**What to produce**
Below are some records; write them all out again exactly.
Supplied information Block Start
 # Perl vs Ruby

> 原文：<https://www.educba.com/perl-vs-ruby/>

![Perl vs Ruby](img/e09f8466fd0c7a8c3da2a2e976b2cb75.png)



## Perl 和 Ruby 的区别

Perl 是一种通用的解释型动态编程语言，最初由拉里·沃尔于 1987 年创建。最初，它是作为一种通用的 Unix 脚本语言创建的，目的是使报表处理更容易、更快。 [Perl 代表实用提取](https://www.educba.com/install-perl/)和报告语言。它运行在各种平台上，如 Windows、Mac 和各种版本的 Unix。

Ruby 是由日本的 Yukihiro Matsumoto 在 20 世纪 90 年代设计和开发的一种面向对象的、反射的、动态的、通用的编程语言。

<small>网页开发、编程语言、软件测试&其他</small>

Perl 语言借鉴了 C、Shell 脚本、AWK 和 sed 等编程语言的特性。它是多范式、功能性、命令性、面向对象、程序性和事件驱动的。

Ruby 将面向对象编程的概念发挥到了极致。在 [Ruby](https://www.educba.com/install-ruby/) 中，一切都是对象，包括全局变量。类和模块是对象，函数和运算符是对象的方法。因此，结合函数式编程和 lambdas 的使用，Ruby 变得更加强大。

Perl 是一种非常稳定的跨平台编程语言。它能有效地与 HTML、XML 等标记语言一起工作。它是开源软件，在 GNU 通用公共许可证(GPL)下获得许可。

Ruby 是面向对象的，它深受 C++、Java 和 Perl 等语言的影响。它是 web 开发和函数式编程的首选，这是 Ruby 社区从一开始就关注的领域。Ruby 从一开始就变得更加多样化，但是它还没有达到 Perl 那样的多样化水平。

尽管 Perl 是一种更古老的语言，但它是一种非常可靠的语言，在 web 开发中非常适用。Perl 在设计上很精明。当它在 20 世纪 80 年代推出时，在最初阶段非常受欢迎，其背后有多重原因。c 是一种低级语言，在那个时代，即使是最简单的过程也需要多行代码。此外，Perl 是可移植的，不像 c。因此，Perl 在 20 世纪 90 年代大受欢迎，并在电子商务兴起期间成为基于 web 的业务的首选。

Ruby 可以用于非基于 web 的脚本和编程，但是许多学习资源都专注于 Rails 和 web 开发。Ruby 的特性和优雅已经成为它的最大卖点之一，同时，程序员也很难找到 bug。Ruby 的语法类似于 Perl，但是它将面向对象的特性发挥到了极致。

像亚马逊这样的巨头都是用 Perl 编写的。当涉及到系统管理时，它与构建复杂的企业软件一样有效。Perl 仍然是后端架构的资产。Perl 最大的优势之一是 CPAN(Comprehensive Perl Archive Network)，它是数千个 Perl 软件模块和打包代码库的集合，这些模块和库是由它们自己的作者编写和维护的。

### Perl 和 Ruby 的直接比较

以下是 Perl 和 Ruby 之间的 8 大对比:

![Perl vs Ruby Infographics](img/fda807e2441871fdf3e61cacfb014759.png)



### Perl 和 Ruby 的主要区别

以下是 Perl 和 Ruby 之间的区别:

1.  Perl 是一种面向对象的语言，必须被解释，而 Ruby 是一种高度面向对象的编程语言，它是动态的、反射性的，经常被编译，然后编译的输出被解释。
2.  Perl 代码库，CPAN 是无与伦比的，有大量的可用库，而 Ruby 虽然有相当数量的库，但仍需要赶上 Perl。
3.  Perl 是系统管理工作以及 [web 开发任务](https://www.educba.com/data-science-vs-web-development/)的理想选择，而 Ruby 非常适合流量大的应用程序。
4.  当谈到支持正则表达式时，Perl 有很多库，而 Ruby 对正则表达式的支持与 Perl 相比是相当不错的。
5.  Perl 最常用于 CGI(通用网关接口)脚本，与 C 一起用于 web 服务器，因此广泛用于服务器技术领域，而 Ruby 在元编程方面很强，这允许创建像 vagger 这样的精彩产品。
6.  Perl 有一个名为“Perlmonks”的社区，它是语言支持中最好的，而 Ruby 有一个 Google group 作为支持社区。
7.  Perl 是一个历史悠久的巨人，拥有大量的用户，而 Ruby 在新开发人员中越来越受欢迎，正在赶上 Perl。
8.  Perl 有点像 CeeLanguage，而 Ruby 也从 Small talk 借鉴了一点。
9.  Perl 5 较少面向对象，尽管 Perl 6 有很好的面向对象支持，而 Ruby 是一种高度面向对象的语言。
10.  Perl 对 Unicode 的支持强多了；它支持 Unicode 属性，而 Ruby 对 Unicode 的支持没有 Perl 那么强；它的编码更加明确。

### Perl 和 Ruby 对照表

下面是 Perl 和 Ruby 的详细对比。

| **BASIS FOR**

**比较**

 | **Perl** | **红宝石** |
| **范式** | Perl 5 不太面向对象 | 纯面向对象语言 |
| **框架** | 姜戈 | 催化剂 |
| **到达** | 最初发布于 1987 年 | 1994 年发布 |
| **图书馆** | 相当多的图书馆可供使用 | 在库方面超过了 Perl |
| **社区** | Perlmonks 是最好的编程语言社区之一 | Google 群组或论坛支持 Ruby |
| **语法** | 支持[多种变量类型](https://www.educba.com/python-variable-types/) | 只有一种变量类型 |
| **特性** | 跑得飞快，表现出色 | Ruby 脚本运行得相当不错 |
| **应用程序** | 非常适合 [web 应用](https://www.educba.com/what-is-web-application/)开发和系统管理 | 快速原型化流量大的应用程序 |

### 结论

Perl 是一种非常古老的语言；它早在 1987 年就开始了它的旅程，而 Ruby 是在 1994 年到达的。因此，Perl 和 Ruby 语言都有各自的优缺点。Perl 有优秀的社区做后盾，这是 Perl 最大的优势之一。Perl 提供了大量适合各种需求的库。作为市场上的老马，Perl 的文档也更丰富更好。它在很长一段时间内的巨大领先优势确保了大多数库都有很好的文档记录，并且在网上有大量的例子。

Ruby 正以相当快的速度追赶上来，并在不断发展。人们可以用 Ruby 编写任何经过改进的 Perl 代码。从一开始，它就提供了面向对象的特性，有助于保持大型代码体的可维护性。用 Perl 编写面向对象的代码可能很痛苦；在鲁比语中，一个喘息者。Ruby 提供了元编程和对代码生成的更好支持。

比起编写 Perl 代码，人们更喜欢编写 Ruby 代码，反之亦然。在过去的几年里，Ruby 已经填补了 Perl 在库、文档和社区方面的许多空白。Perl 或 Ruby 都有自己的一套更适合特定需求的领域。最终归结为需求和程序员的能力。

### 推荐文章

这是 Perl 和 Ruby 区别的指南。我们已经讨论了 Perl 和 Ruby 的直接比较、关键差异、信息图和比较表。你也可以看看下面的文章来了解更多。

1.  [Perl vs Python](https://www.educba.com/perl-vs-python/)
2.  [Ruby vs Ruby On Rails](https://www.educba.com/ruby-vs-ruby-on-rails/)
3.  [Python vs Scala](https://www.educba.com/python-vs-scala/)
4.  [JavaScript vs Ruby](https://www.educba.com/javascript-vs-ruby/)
Supplied information Block End
**Task response**
 # Perl vs Ruby

> 原文：<https://www.educba.com/perl-vs-ruby/>

![Perl vs Ruby](img/e09f8466fd0c7a8c3da2a2e976b2cb75.png)



## Perl 和 Ruby 的区别

Perl 是一种通用的解释型动态编程语言，最初由拉里·沃尔于 1987 年创建。最初，它是作为一种通用的 Unix 脚本语言创建的，目的是使报表处理更容易、更快。 [Perl 代表实用提取](https://www.educba.com/install-perl/)和报告语言。它运行在各种平台上，如 Windows、Mac 和各种版本的 Unix。

Ruby 是由日本的 Yukihiro Matsumoto 在 20 世纪 90 年代设计和开发的一种面向对象的、反射的、动态的、通用的编程语言。

<small>网页开发、编程语言、软件测试&其他</small>

Perl 语言借鉴了 C、Shell 脚本、AWK 和 sed 等编程语言的特性。它是多范式、功能性、命令性、面向对象、程序性和事件驱动的。

Ruby 将面向对象编程的概念发挥到了极致。在 [Ruby](https://www.educba.com/install-ruby/) 中，一切都是对象，包括全局变量。类和模块是对象，函数和运算符是对象的方法。因此，结合函数式编程和 lambdas 的使用，Ruby 变得更加强大。

Perl 是一种非常稳定的跨平台编程语言。它能有效地与 HTML、XML 等标记语言一起工作。它是开源软件，在 GNU 通用公共许可证(GPL)下获得许可。

Ruby 是面向对象的，它深受 C++、Java 和 Perl 等语言的影响。它是 web 开发和函数式编程的首选，这是 Ruby 社区从一开始就关注的领域。Ruby 从一开始就变得更加多样化，但是它还没有达到 Perl 那样的多样化水平。

尽管 Perl 是一种更古老的语言，但它是一种非常可靠的语言，在 web 开发中非常适用。Perl 在设计上很精明。当它在 20 世纪 80 年代推出时，在最初阶段非常受欢迎，其背后有多重原因。c 是一种低级语言，在那个时代，即使是最简单的过程也需要多行代码。此外，Perl 是可移植的，不像 c。因此，Perl 在 20 世纪 90 年代大受欢迎，并在电子商务兴起期间成为基于 web 的业务的首选。

Ruby 可以用于非基于 web 的脚本和编程，但是许多学习资源都专注于 Rails 和 web 开发。Ruby 的特性和优雅已经成为它的最大卖点之一，同时，程序员也很难找到 bug。Ruby 的语法类似于 Perl，但是它将面向对象的特性发挥到了极致。

像亚马逊这样的巨头都是用 Perl 编写的。当涉及到系统管理时，它与构建复杂的企业软件一样有效。Perl 仍然是后端架构的资产。Perl 最大的优势之一是 CPAN(Comprehensive Perl Archive Network)，它是数千个 Perl 软件模块和打包代码库的集合，这些模块和库是由它们自己的作者编写和维护的。

### Perl 和 Ruby 的直接比较

以下是 Perl 和 Ruby 之间的 8 大对比:

![Perl vs Ruby Infographics](img/fda807e2441871fdf3e61cacfb014759.png)



### Perl 和 Ruby 的主要区别

以下是 Perl 和 Ruby 之间的区别:

1.  Perl 是一种面向对象的语言，必须被解释，而 Ruby 是一种高度面向对象的编程语言，它是动态的、反射性的，经常被编译，然后编译的输出被解释。
2.  Perl 代码库，CPAN 是无与伦比的，有大量的可用库，而 Ruby 虽然有相当数量的库，但仍需要赶上 Perl。
3.  Perl 是系统管理工作以及 [web 开发任务](https://www.educba.com/data-science-vs-web-development/)的理想选择，而 Ruby 非常适合流量大的应用程序。
4.  当谈到支持正则表达式时，Perl 有很多库，而 Ruby 对正则表达式的支持与 Perl 相比是相当不错的。
5.  Perl 最常用于 CGI(通用网关接口)脚本，与 C 一起用于 web 服务器，因此广泛用于服务器技术领域，而 Ruby 在元编程方面很强，这允许创建像 vagger 这样的精彩产品。
6.  Perl 有一个名为“Perlmonks”的社区，它是语言支持中最好的，而 Ruby 有一个 Google group 作为支持社区。
7.  Perl 是一个历史悠久的巨人，拥有大量的用户，而 Ruby 在新开发人员中越来越受欢迎，正在赶上 Perl。
8.  Perl 有点像 CeeLanguage，而 Ruby 也从 Small talk 借鉴了一点。
9.  Perl 5 较少面向对象，尽管 Perl 6 有很好的面向对象支持，而 Ruby 是一种高度面向对象的语言。
10.  Perl 对 Unicode 的支持强多了；它支持 Unicode 属性，而 Ruby 对 Unicode 的支持没有 Perl 那么强；它的编码更加明确。

### Perl 和 Ruby 对照表

下面是 Perl 和 Ruby 的详细对比。

| **BASIS FOR**

**比较**

 | **Perl** | **红宝石** |
| **范式** | Perl 5 不太面向对象 | 纯面向对象语言 |
| **框架** | 姜戈 | 催化剂 |
| **到达** | 最初发布于 1987 年 | 1994 年发布 |
| **图书馆** | 相当多的图书馆可供使用 | 在库方面超过了 Perl |
| **社区** | Perlmonks 是最好的编程语言社区之一 | Google 群组或论坛支持 Ruby |
| **语法** | 支持[多种变量类型](https://www.educba.com/python-variable-types/) | 只有一种变量类型 |
| **特性** | 跑得飞快，表现出色 | Ruby 脚本运行得相当不错 |
| **应用程序** | 非常适合 [web 应用](https://www.educba.com/what-is-web-application/)开发和系统管理 | 快速原型化流量大的应用程序 |

### 结论

Perl 是一种非常古老的语言；它早在 1987 年就开始了它的旅程，而 Ruby 是在 1994 年到达的。因此，Perl 和 Ruby 语言都有各自的优缺点。Perl 有优秀的社区做后盾，这是 Perl 最大的优势之一。Perl 提供了大量适合各种需求的库。作为市场上的老马，Perl 的文档也更丰富更好。它在很长一段时间内的巨大领先优势确保了大多数库都有很好的文档记录，并且在网上有大量的例子。

Ruby 正以相当快的速度追赶上来，并在不断发展。人们可以用 Ruby 编写任何经过改进的 Perl 代码。从一开始，它就提供了面向对象的特性，有助于保持大型代码体的可维护性。用 Perl 编写面向对象的代码可能很痛苦；在鲁比语中，一个喘息者。Ruby 提供了元编程和对代码生成的更好支持。

比起编写 Perl 代码，人们更喜欢编写 Ruby 代码，反之亦然。在过去的几年里，Ruby 已经填补了 Perl 在库、文档和社区方面的许多空白。Perl 或 Ruby 都有自己的一套更适合特定需求的领域。最终归结为需求和程序员的能力。

### 推荐文章

这是 Perl 和 Ruby 区别的指南。我们已经讨论了 Perl 和 Ruby 的直接比较、关键差异、信息图和比较表。你也可以看看下面的文章来了解更多。

1.  [Perl vs Python](https://www.educba.com/perl-vs-python/)
2.  [Ruby vs Ruby On Rails](https://www.educba.com/ruby-vs-ruby-on-rails/)
3.  [Python vs Scala](https://www.educba.com/python-vs-scala/)
4.  [JavaScript vs Ruby](https://www.educba.com/javascript-vs-ruby/)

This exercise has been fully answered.